Requirement →
Nothing but a number belongs in the answer: how many lines of the records below contain the string "Musical".

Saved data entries

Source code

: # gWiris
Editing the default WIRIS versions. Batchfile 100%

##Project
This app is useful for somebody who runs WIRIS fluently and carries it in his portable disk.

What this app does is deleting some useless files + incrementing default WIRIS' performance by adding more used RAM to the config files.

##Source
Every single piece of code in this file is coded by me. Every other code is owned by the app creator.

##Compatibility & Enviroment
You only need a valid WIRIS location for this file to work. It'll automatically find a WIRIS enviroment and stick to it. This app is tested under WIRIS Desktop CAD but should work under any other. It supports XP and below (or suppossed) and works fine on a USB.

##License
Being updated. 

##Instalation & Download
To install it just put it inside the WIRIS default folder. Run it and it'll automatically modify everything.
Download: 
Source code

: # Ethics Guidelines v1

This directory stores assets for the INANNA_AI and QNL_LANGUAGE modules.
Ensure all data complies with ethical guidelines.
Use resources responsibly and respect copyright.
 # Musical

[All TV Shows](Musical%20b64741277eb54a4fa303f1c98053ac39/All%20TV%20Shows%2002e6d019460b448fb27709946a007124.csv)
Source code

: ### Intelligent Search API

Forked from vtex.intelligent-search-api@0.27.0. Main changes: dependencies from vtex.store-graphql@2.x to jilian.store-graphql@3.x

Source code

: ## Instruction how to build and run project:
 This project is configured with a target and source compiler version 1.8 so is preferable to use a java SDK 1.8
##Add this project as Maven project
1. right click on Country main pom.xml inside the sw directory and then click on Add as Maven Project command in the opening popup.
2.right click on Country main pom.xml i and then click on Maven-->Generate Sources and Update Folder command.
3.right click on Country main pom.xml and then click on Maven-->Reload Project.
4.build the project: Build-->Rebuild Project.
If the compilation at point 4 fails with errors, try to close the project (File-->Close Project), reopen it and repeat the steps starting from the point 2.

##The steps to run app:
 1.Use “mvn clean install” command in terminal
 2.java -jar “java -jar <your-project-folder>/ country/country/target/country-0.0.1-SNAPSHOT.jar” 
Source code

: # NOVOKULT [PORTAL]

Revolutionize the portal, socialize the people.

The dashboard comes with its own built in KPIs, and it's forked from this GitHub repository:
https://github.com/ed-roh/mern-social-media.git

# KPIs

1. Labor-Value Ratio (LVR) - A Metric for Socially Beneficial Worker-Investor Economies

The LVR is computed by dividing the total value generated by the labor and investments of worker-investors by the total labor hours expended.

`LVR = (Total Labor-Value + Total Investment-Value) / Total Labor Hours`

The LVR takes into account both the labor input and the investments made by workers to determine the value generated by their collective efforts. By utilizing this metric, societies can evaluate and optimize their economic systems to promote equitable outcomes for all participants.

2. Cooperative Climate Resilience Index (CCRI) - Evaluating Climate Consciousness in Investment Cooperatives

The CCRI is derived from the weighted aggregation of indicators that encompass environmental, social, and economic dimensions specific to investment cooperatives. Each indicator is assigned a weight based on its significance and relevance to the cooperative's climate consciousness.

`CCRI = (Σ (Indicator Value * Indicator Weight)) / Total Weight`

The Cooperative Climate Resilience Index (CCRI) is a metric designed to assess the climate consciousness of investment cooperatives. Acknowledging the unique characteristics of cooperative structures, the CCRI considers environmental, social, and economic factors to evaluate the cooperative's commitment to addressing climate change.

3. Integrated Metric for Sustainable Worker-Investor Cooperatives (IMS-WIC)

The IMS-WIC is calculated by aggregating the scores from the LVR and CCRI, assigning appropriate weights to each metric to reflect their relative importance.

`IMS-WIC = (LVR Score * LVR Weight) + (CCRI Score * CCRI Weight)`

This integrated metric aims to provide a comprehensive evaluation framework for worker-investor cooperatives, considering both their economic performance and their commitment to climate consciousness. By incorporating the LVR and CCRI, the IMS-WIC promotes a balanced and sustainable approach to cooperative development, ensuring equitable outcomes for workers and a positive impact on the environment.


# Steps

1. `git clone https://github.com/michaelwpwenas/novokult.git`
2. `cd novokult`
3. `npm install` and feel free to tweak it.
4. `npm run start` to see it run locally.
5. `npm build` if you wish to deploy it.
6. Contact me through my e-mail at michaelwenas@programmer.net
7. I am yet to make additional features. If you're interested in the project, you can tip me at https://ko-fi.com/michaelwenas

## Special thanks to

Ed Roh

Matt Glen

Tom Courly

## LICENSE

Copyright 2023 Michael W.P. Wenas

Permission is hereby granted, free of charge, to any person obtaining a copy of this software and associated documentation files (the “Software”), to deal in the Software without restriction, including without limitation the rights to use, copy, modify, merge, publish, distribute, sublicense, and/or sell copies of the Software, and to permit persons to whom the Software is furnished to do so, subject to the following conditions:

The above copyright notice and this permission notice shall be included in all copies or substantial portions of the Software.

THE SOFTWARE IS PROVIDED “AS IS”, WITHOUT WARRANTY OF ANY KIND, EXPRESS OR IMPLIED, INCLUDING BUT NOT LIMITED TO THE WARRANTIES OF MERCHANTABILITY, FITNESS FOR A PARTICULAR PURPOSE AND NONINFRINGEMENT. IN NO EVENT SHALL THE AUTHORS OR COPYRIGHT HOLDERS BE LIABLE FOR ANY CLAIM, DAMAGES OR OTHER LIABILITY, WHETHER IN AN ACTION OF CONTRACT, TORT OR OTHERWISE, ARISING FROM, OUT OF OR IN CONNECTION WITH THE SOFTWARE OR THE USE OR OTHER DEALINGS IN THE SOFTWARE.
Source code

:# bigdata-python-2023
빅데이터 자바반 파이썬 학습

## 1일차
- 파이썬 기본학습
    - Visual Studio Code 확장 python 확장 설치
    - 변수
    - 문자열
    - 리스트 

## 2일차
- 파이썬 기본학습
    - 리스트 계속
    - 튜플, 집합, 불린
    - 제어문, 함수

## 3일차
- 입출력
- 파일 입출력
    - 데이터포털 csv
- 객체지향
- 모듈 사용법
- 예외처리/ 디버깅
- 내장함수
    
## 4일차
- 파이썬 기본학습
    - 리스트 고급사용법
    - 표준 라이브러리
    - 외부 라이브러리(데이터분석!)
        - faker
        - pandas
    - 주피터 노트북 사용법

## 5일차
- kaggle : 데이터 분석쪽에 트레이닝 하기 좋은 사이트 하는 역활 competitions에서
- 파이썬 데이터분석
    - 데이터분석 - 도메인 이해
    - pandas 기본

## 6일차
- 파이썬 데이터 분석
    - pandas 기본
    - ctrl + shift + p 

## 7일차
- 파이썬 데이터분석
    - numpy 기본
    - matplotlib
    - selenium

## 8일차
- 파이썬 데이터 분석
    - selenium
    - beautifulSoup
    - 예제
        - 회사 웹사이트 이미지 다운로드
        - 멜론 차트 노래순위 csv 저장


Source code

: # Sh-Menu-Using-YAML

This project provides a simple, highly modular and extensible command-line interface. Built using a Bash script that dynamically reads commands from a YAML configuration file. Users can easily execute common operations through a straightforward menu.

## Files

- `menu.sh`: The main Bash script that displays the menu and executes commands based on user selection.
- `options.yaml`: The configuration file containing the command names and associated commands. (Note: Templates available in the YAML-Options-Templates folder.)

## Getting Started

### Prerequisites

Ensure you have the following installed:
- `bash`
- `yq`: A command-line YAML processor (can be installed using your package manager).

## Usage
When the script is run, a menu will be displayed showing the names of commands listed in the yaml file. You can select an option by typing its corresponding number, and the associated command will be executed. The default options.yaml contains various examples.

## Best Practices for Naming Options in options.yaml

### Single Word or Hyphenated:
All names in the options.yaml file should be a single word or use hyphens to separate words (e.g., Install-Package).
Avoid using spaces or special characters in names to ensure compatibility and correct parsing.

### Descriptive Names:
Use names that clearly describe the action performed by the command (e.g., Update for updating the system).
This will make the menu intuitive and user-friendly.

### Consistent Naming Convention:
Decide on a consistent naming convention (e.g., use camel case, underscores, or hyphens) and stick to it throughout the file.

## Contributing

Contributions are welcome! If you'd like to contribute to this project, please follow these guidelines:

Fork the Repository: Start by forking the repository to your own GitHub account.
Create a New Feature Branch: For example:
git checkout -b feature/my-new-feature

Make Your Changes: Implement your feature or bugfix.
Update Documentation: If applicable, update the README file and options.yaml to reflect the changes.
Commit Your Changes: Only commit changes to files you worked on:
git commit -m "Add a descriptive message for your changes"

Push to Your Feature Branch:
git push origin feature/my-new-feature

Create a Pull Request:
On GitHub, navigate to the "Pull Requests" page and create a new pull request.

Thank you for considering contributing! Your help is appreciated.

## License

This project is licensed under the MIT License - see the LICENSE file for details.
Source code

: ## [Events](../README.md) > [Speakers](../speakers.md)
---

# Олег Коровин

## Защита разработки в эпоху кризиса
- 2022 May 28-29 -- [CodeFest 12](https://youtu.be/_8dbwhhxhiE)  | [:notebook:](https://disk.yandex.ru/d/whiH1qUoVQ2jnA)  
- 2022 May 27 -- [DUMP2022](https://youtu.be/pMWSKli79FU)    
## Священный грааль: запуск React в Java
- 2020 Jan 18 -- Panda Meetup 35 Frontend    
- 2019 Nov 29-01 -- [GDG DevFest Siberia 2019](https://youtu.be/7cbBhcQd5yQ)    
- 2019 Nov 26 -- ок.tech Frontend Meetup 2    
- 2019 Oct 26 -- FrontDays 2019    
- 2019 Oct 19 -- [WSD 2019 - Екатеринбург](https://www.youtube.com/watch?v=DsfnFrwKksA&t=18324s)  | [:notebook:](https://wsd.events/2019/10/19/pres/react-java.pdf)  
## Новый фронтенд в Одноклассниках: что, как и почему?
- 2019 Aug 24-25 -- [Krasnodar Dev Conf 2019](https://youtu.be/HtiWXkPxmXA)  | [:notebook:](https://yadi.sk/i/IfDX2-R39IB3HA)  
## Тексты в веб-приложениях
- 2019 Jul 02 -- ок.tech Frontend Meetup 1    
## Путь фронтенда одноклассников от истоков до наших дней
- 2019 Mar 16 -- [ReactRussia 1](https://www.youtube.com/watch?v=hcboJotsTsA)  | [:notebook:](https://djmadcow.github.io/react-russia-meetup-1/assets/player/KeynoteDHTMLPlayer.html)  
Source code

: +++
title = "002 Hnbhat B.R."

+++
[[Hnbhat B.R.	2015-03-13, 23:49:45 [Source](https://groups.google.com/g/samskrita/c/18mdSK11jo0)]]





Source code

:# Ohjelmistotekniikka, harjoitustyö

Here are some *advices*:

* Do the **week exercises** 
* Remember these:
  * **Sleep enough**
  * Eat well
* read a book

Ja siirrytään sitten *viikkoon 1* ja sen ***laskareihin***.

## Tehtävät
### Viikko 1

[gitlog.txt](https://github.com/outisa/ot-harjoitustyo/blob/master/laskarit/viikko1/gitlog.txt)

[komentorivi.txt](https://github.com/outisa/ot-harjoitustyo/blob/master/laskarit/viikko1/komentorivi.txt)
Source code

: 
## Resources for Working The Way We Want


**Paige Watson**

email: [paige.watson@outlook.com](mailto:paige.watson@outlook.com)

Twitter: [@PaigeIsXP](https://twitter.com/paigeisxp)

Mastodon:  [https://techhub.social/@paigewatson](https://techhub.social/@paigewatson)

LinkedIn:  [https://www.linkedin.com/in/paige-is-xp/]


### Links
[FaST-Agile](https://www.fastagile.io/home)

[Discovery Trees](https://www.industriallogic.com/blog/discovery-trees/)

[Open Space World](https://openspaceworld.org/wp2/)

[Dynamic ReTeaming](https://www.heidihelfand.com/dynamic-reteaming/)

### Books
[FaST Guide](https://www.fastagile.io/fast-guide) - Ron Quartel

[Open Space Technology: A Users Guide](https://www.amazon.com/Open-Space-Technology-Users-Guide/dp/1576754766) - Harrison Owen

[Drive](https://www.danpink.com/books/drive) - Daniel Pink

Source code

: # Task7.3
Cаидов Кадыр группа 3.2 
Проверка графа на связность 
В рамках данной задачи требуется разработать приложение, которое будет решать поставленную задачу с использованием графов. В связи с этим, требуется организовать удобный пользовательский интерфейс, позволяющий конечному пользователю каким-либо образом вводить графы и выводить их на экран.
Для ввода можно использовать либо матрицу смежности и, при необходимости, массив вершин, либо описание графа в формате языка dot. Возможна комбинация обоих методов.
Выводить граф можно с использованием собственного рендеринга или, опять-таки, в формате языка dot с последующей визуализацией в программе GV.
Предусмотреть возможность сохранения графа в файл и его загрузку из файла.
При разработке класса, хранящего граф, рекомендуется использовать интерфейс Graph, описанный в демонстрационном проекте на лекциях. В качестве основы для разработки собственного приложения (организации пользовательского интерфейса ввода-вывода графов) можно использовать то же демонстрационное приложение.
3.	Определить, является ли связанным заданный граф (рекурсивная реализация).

Task result →
2